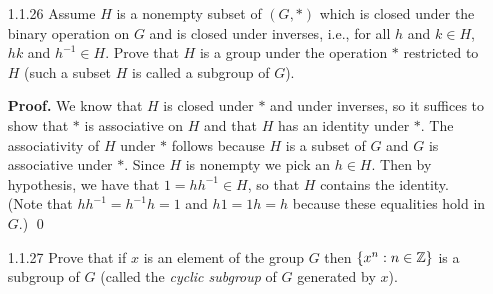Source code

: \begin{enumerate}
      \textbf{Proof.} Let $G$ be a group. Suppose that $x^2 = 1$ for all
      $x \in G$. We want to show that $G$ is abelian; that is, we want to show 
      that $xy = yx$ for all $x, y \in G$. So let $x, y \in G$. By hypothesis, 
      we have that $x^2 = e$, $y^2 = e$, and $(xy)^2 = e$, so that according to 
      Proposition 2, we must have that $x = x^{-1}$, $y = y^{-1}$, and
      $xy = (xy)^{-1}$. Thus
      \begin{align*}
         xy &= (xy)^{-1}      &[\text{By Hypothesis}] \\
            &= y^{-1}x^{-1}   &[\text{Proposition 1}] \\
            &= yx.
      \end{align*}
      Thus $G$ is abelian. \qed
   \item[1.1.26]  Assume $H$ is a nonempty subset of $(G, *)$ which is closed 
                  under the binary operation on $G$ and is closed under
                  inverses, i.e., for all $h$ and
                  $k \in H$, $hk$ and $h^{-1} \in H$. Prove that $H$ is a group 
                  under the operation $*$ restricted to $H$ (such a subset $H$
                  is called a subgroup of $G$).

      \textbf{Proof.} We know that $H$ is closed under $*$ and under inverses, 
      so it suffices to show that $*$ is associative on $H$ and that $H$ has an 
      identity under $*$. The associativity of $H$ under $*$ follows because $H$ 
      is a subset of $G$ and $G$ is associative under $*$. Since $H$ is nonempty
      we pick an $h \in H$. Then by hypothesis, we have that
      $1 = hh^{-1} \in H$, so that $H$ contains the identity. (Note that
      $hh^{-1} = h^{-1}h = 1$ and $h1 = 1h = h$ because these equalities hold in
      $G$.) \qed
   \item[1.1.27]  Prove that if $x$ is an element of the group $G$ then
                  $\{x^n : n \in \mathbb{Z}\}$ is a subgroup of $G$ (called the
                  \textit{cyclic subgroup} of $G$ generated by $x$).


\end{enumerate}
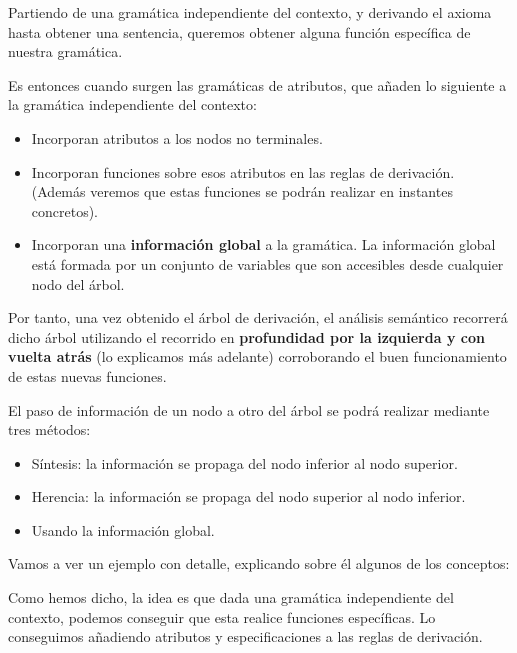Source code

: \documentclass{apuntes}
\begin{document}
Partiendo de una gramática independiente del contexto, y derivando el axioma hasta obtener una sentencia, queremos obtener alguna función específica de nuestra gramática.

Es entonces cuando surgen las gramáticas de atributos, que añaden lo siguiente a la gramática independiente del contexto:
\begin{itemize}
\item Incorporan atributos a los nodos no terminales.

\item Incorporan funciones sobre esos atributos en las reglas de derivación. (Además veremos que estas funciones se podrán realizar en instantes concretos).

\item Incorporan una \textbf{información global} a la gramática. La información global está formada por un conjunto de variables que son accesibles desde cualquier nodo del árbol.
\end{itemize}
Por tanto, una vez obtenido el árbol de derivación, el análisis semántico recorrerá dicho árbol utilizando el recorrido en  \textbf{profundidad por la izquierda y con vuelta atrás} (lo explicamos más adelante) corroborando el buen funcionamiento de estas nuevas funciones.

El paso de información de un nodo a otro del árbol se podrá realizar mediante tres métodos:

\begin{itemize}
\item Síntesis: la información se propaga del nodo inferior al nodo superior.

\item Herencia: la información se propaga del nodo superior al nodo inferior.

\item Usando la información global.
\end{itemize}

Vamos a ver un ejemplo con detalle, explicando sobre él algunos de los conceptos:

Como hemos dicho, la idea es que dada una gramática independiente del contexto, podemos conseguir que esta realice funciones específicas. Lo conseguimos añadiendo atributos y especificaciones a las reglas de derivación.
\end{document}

● ● ● ● ● ● ●

# What you are asked to do:
From the records above, pull every line that carries the word "información".

# Solved exercise:
\item Incorporan una \textbf{información global} a la gramática. La información global está formada por un conjunto de variables que son accesibles desde cualquier nodo del árbol.
El paso de información de un nodo a otro del árbol se podrá realizar mediante tres métodos:
\item Síntesis: la información se propaga del nodo inferior al nodo superior.
\item Herencia: la información se propaga del nodo superior al nodo inferior.
\item Usando la información global.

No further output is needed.